Ketapang kabar Sulsel Indonesia.com Terlihat proyek konstruksi normalisasi di desa riam Bunut kecamatan sungai laur kabupaten Ketapang Kalimantan Barat,dikerjakan tanpa papan nama alias”proyek siluman,adalah tindakan yang melanggar prinsip transparansi dan aturan hukum di Indonesia.
Papan informasi proyek wajib dipasang agar masyarakat dapat mengetahui siapa pelaksana, nilai anggaran, dan waktu pengerjaan.
Supriadi ketua LSM tindak Indonesia Ketapang menyampai pada media ini 26/1/26 Pemasangan papan proyek bukanlah imbauan, melainkan kewajiban hukum yang diatur dalam beberapa peraturan.
“Undang-Undang No. 14 Tahun 2008 tentang Keterbukaan Informasi Publik (UU KIP): Proyek yang didanai negara wajib memberikan informasi publik, termasuk papan nama proyek.

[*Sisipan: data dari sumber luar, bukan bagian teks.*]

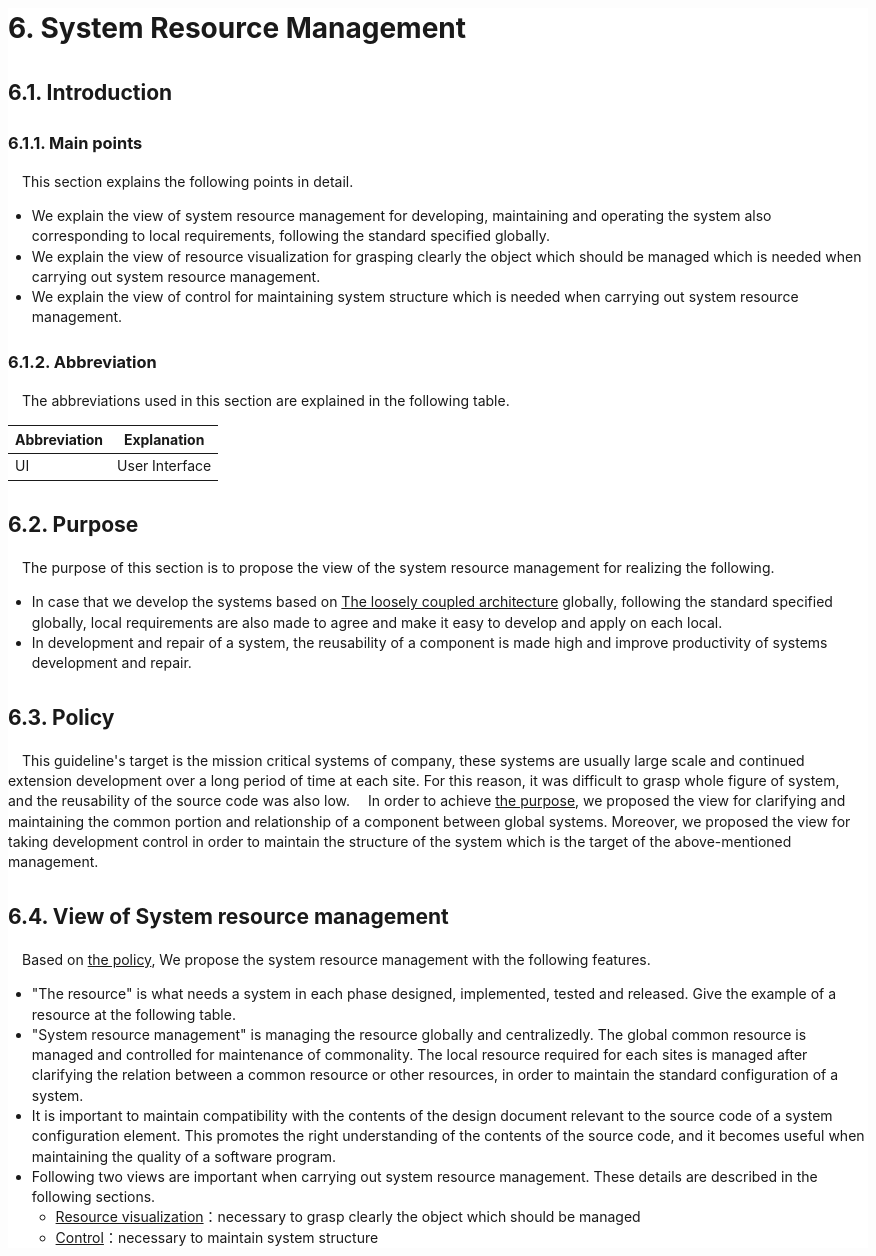 # 6.  System Resource Management

## <a name="init">6.1. Introduction</a>
### 6.1.1. Main points
　This section explains the following points in detail.
 
* We explain the view of system resource management for developing, maintaining and operating the system also corresponding to local requirements, following the standard specified globally.
* We explain the view of resource visualization for grasping clearly the object which should be managed which is needed when carrying out system resource management.
* We explain the view of control for maintaining system structure which is needed when carrying out system resource management.
 
### 6.1.2. Abbreviation
　The abbreviations used in this section are explained in the following table. 
 
| Abbreviation  | Explanation  |  
|---|---|  
| UI | User Interface | 

## <a name="purpose">6.2. Purpose</a>
　The purpose of this section is to propose the view of the system resource management for realizing the following.
 
* In case that we develop the systems based on [The loosely coupled architecture](guideline_loosely-coupled-architecture.md) globally, following the standard specified globally, local requirements are also made to agree and make it easy to develop and apply on each local.
* In development and repair of a system, the reusability of a component is made high and improve productivity of systems development and repair.

## <a name="policy">6.3. Policy</a>
　This guideline's target is the mission critical systems of company, these systems are usually large scale and continued extension development over a long period of time at each site. For this reason, it was difficult to grasp whole figure of system, and the reusability of the source code was also low.
　In order to achieve [the purpose](#purpose), we proposed the view for clarifying and maintaining the common portion and relationship of a component between global systems. Moreover, we proposed the view for taking development control in order to maintain the structure of the system which is the target of the above-mentioned management.

## <a name="system-resource">6.4. View of System resource management</a>
　Based on [the policy](#policy), We propose the system resource management with the following features.
 
* "The resource" is what needs a system in each phase designed, implemented, tested and released. Give the example of a resource at the following table.
* "System resource management" is managing the resource globally and centralizedly. The global common resource is managed and controlled for maintenance of commonality. The local resource required for each sites is managed after clarifying the relation between a common resource or other resources, in order to maintain the standard configuration of a system.
* It is important to maintain compatibility with the contents of the design document relevant to the source code of a system configuration element. This promotes the right understanding of the contents of the source code, and it becomes useful when maintaining the quality of a software program.
* Following two views are important when carrying out system resource management. These details are described in the following sections.
	* [Resource visualization](#resource-vs)：necessary to grasp clearly the object which should be managed
	* [Control](#control)：necessary to maintain system structure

“Peraturan Menteri PUPR Nomor 30 Tahun 2020: Mengatur teknis pemasangan papan proyek dengan bahan yang tidak mudah rusak (seperti plat besi), ukuran minimal 50×100 cm, dan diletakkan di tempat yang mudah dilihat.
“Perpres No. 54 Tahun 2010 dan Perpres No. 70 Tahun 2012: Mewajibkan pemasangan papan nama proyek untuk pekerjaan fisik. Terang Supriadi
Lebih lanjut di tambahkan,sanksi untuk Kontraktor/Pelaksana Jika proyek pemerintah tidak memasang papan informasi, kontraktor dapat dikenakan sanksi, di antaranya
Sanksi administrasi/pemutusan kontrak,pengurangan nilai kontrak atau bahkan pemutusan kontrak jika kontraktor tidak mengindahkan teguran.
“Sanksi Hukum dan potensi denda yang diatur dalam UU Jasa Konstruksi atau UU Cipta Kerja (denda hingga ratusan juta rupiah).
Kontraktor berisiko mendapatkan evaluasi kinerja buruk sehingga sulit mendapatkan proyek di masa depan. tambah Supriadi
Mengapa papan informasi wajib? karena papan informasi bertujuan untuk transparansi publik mencegah tindak korupsi dan memastikan proyek bukan “siluman yang bergentayangan”.
“Papan proyek memudahkan warga memantau, misalnya jika pekerjaan tidak sesuai spesifikasi atau lambat.
Masyarakat berhak mempertanyakan dan melaporkan proyek yang tidak memiliki papan informasi.
“Proyek tanpa nama menunjukkan kurangnya transparansi dan berpotensi pekerjaan tidak sesuai spek (spesifikasi).tambahnya lagi.
Apa saja yang harus ada di papan Informasi?
Nama proyek/kegiatan.
Lokasi proyek.
Nama kontraktor pelaksana.
Nama konsultan pengawas.
Nilai kontrak (anggaran).
Jangka waktu pengerjaan (tanggal mulai dan selesai).
Supriadi minta agar dinas terkait bisa memeriksa kegiatan tersebut,apakah benar di kerjakan sesuai Rab dan sesuai spesifikasi,”kuat dugaan proyek di kerjakan saat ini artinya bekerja dalam denda,karena tidak ada penjelasan yang bisa di akses.Cetus Supriadi
Untuk berimbangnya pemberitaan jurnalis menghubungi Amat samli ketua BPD desa riam Bunut menanyakan proyek yang ada di desa,namun ketua BPD bilang jangankan pekerjaan datang dari luar desa,”yang di dalam desa saja kadang dak terdengar jawab ketua BPD singkat.
Dedi Iskandar kades riam bunut saat di tanya junalis terkait proyek yang tengah bekerja di desa yang di pimpinnya,
Ia menjawab mereka datang kekantor desa ngabarkan normalisasi sawah kemaren yang antar ada dari dinas pertanian ketapang ,”setau saya proyeknya dari provinsi,atau saya kirim nomor konsultan ya jawab kades
Dari media menghubungi pengurus dan konsultan proyek normalisasi sungai yang menggunakan tiga unit excavator Hermanto,via WhatsApp
Ia menjawab ,”saya hanya staff admin subcon dalam pelaksanaan pekerjaan itu bang,jawab nya
Terpantau di lapangan ada beberapa titik jalan beton retak akibat di injak excavator yang lewat di duga tidak ada pengawasan di lapangan.
Dari media kabar Sulsel Indonesia.com melanser pemberitaan dari Radin madia ini di terbitkan tidak ada jawabpan terkait yang signifikan dari pengurus, konsultan yang tidak bisa menjelaskan pertanyaan wartawan.